[Saved data entries]
- - - - -

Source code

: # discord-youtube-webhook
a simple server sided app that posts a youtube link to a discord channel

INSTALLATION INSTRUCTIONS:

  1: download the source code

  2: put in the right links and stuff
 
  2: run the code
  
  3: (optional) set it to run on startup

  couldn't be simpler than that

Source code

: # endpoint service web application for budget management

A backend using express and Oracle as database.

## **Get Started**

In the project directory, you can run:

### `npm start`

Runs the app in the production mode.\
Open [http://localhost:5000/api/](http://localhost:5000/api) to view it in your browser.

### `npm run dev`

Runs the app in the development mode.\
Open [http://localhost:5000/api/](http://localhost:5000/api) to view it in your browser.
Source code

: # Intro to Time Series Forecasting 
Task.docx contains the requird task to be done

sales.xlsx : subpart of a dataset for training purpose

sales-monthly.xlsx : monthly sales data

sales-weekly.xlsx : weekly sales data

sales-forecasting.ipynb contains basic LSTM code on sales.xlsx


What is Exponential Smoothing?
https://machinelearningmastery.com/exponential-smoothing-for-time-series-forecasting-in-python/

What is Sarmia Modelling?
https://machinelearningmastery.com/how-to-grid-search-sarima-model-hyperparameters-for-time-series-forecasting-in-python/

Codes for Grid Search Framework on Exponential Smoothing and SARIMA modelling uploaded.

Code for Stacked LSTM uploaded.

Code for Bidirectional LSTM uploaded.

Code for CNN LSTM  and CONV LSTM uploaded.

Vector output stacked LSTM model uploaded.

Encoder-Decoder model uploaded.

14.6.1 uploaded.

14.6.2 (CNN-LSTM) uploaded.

- - - - -

## What you should do
Repeat the entries above exactly, beginning at their first line and ending with the line that contains "Runs the app in the production mode.\", with nothing added.

## Response area
Source code

: # discord-youtube-webhook
a simple server sided app that posts a youtube link to a discord channel

INSTALLATION INSTRUCTIONS:

  1: download the source code

  2: put in the right links and stuff
 
  2: run the code
  
  3: (optional) set it to run on startup

  couldn't be simpler than that

Source code

: # endpoint service web application for budget management

A backend using express and Oracle as database.

## **Get Started**

In the project directory, you can run:

### `npm start`

Runs the app in the production mode.\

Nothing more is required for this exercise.